Lawful Consideration
Legally binding contracts must have consideration, which entail what the promisee and promisor exchange between them.
Lawful Object
The objective of creating a contract must be legal, implying that the contract’s design or intention has to be lawful. Unlawful objectives include those forbidden by the law, fraudulent and injurious to a party or their property. It also consists of objects that are against public policy or regarded as immoral by courts.
Formalities of the Law
A legally binding contract can be formed orally, except in circumstances where an agreement is required to be in writing or registered by the law.
Analysis of the Cases
Goldman Sachs Case
Contractual Elements
Analysis of the Goldman Sach case indicates that essential contractual elements were involved in the process of creating the contract. Parties with legal capacity to contract made an agreement, whereby Goldman Sach made an offer, and it was acceptance by their clients. Parties had intended to form a legal relationship, and each party gave up something of value (consideration) when making the agreement. The legal formalities were included in the contract that involved having a written agreement between the parties. The missing element in this contract was the lack of genuine accent and a legitimate objective. Goldman omitted some relevant facts and made materially misleading statements to their client when negotiating the contract. Therefore, Goldman Sach firm and its employee deceived the client through fraud and nondisclosure leading to the lack of genuine assent from one party and hindered the existence of lawful objective in the contract.
Product and the Laws Governing It
The product under the Goldman Sach case was an SCDO. In this contract, it was being referred to as Abacus 2007-ACI (Abacus) security. Securities Act of 1933 in the U.S. governs the SCDOs.

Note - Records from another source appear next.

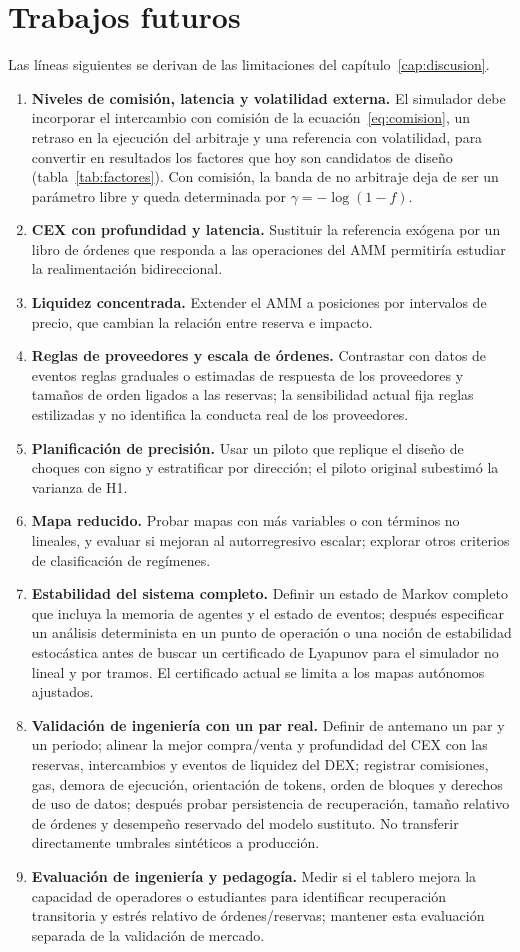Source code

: \chapter{Trabajos futuros}
\label{cap:futuro}

Las líneas siguientes se derivan de las limitaciones del capítulo~\ref{cap:discusion}.

\begin{enumerate}
  \item \textbf{Niveles de comisión, latencia y volatilidad externa.} El simulador debe incorporar el intercambio con comisión de la ecuación~\eqref{eq:comision}, un retraso en la ejecución del arbitraje y una referencia con volatilidad, para convertir en resultados los factores que hoy son candidatos de diseño (tabla~\ref{tab:factores}). Con comisión, la banda de no arbitraje deja de ser un parámetro libre y queda determinada por $\gamma=-\log(1-f)$.
  \item \textbf{CEX con profundidad y latencia.} Sustituir la referencia exógena por un libro de órdenes que responda a las operaciones del AMM permitiría estudiar la realimentación bidireccional.
  \item \textbf{Liquidez concentrada.} Extender el AMM a posiciones por intervalos de precio, que cambian la relación entre reserva e impacto.
  \item \textbf{Reglas de proveedores y escala de órdenes.} Contrastar con datos de eventos reglas graduales o estimadas de respuesta de los proveedores y tamaños de orden ligados a las reservas; la sensibilidad actual fija reglas estilizadas y no identifica la conducta real de los proveedores.
  \item \textbf{Planificación de precisión.} Usar un piloto que replique el diseño de choques con signo y estratificar por dirección; el piloto original subestimó la varianza de H1.
  \item \textbf{Mapa reducido.} Probar mapas con más variables o con términos no lineales, y evaluar si mejoran al autorregresivo escalar; explorar otros criterios de clasificación de regímenes.
  \item \textbf{Estabilidad del sistema completo.} Definir un estado de Markov completo que incluya la memoria de agentes y el estado de eventos; después especificar un análisis determinista en un punto de operación o una noción de estabilidad estocástica antes de buscar un certificado de Lyapunov para el simulador no lineal y por tramos. El certificado actual se limita a los mapas autónomos ajustados.
  \item \textbf{Validación de ingeniería con un par real.} Definir de antemano un par y un periodo; alinear la mejor compra/venta y profundidad del CEX con las reservas, intercambios y eventos de liquidez del DEX; registrar comisiones, gas, demora de ejecución, orientación de tokens, orden de bloques y derechos de uso de datos; después probar persistencia de recuperación, tamaño relativo de órdenes y desempeño reservado del modelo sustituto. No transferir directamente umbrales sintéticos a producción.
  \item \textbf{Evaluación de ingeniería y pedagogía.} Medir si el tablero mejora la capacidad de operadores o estudiantes para identificar recuperación transitoria y estrés relativo de órdenes/reservas; mantener esta evaluación separada de la validación de mercado.
\end{enumerate}
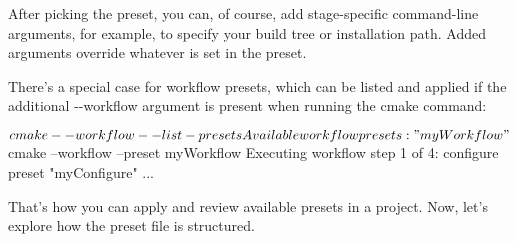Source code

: After picking the preset, you can, of course, add stage-specific command-line arguments, for example, to specify your build tree or installation path. Added arguments override whatever is set in the preset.

There’s a special case for workflow presets, which can be listed and applied if the additional -{}-workflow argument is present when running the cmake command:

\begin{shell}
$ cmake --workflow --list-presets
Available workflow presets:
    "myWorkflow"
$ cmake --workflow --preset myWorkflow
Executing workflow step 1 of 4: configure preset "myConfigure"
...
\end{shell}

That’s how you can apply and review available presets in a project. Now, let’s explore how the preset file is structured.

























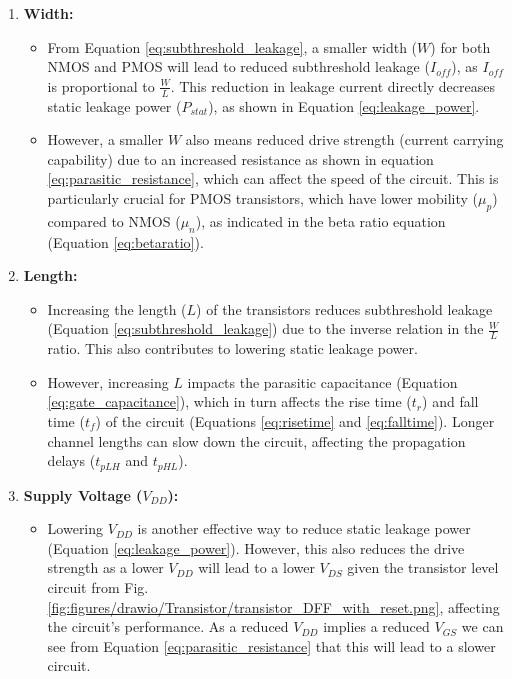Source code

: \begin{enumerate}
    \item \textbf{Width:}
    \begin{itemize}
        \item From Equation \ref{eq:subthreshold_leakage}, a smaller width ($W$) for both NMOS and PMOS will lead to reduced subthreshold leakage (\(I_{off}\)), as \(I_{off}\) is proportional to $\frac{W}{L}$. This reduction in leakage current directly decreases static leakage power (\(P_{stat}\)), as shown in Equation \ref{eq:leakage_power}.
        \item However, a smaller $W$ also means reduced drive strength (current carrying capability) due to an increased resistance as shown in equation \ref{eq:parasitic_resistance}, which can affect the speed of the circuit. This is particularly crucial for PMOS transistors, which have lower mobility (\(\mu_p\)) compared to NMOS (\(\mu_n\)), as indicated in the beta ratio equation (Equation \ref{eq:betaratio}).
    \end{itemize}

    \item \textbf{Length:}
    \begin{itemize}
        \item Increasing the length ($L$) of the transistors reduces subthreshold leakage (Equation \ref{eq:subthreshold_leakage}) due to the inverse relation in the $\frac{W}{L}$ ratio. This also contributes to lowering static leakage power.
        \item However, increasing $L$ impacts the parasitic capacitance (Equation \ref{eq:gate_capacitance}), which in turn affects the rise time ($t_r$) and fall time ($t_f$) of the circuit (Equations \ref{eq:risetime} and \ref{eq:falltime}). Longer channel lengths can slow down the circuit, affecting the propagation delays ($t_{pLH}$ and $t_{pHL}$).
    \end{itemize}


    \item \textbf{Supply Voltage ($V_{DD}$):}
    \begin{itemize}
        \item Lowering $V_{DD}$ is another effective way to reduce static leakage power (Equation \ref{eq:leakage_power}). However, this also reduces the drive strength as a lower $V_{DD}$ will lead to a lower $V_{DS}$ given the transistor level circuit from Fig. \ref{fig:figures/drawio/Transistor/transistor_DFF_with_reset.png}, affecting the circuit's performance. As a reduced $V_{DD}$ implies a reduced $V_{GS}$ we can see from Equation \ref{eq:parasitic_resistance} that this will lead to a slower circuit.
    \end{itemize}


\end{enumerate}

Logic Behind the Contracts
Investing the SCDOs required parties that would take both long and short positions. There must have been a party on both sides of the SCDOs. It was inevitable that some of the parties involved would gain while the other party lost and all those involved must have been aware of this fact. The parties to the contract were considered as highly sophisticated institutions that were capable of using their resources and expertise in performing due diligence and analyzing the portfolio.
Discussion of the Issues in the Case
The issue that transpired in the case was that a junior trader from Goldman Sach violated the securities law by failing to reveal the other party that was part of the transaction to the client. Fabrice Tourre, the bank’s junior trader, withheld material information to its clients that a hedge fund, Paulson & Company, had a role in the selection of underlying securities. He also misled the investors by making them believe that the hedge fund was investing in the Abacus security. However, it was a secret plot with the bank as it was making an opposite investment wager. An agency relationship can be identified in the contract, with the principle being the bank, its employee acting as an agent and the client was the third party. Based on the relationship, the employee acted on behalf of the bank, making it liable to the third party for the actions of its agent. It explains why fraud and misconduct charges were brought against Goldman Sach bank and its employee.

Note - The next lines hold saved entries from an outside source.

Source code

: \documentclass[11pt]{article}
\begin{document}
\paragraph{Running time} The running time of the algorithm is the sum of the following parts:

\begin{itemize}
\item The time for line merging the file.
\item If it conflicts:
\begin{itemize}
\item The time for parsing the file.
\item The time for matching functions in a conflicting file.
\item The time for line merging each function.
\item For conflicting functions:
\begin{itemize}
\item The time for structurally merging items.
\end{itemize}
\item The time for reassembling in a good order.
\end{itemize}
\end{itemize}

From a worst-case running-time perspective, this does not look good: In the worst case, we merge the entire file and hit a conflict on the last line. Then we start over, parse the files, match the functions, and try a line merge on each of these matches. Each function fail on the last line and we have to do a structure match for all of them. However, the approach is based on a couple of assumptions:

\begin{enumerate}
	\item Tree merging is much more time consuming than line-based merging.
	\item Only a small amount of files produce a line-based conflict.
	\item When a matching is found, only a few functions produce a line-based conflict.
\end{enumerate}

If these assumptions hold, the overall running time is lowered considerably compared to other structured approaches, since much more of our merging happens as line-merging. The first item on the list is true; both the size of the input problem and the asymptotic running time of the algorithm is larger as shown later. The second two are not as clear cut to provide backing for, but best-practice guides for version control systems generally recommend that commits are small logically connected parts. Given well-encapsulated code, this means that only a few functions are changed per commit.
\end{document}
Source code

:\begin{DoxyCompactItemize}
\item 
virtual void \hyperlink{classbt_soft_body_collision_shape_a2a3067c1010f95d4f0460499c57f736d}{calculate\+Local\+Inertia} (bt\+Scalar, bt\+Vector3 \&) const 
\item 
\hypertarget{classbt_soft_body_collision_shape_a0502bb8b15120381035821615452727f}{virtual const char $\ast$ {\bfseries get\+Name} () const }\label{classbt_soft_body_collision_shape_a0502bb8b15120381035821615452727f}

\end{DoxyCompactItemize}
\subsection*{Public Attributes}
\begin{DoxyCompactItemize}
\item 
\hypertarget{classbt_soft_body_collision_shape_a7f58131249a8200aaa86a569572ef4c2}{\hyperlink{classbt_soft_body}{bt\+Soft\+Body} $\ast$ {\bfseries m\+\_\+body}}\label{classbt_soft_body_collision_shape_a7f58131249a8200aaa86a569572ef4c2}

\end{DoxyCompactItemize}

Facts That Helps in the Development of the Issue to Be Taken to the Court
The investors in the Goldman Sach case incurred financial losses. They attributed the losses to the misstatements and omissions that were made by the bank and its employee during the structuring and marketing of the SCDOs. The bank had an obligation to prioritize needs of its clients when entering into any transaction. However, it assumed that clients had enough knowledge to evaluate the transactions and make the right investment decisions. Therefore, the occurrence of this issue resulted in the violation of securities law, creating enough grounds for charging the responsible parties in court (O’Brien 4).
Weaknesses in the Contractual Clauses
The contractual clause in the case of Goldman Sach was the assumption that if the client entering into an agreement with the bank had the resources and expertise to review the agreement, the bank could not be held liable for any damage suffered. However, it failed to offer guidance when fraudulent and deceitful conducts were involved in the agreement.
Wingecarribee v Lehman Brothers Australia
Contractual Elements
In this case, the Lehman Brothers branch in Australia that acquired Grange Securities made a contractual arrangement with local councils in Australia. Some key contractual elements were met in this agreement. The Lehman Brothers made an offer that was accepted by the councils. All parties had the capacity to enter into a contract, and adhered to the formalities of the law in the agreement. Participating parties also had the intention to enter into a legal relationship through their commercial agreement. However, genuine assent was lacking in the agreement due to the misrepresentation and deceptive conduct presented by Lehman Brothers towards the councils. Legal objective was also absent because Lehman Brothers engaged in fraudulent activities in the agreement that were injurious to the councils’ financial goals.
Products in the Case and Laws Governing It
The products involved in this case were SDCOs. In order to determine credit risk involved in these securities, it was necessary to identify the reference or underlying assets that had been named in a swap. In Australia, the product is classified as a derivative and governed by the Corporations Act 2001.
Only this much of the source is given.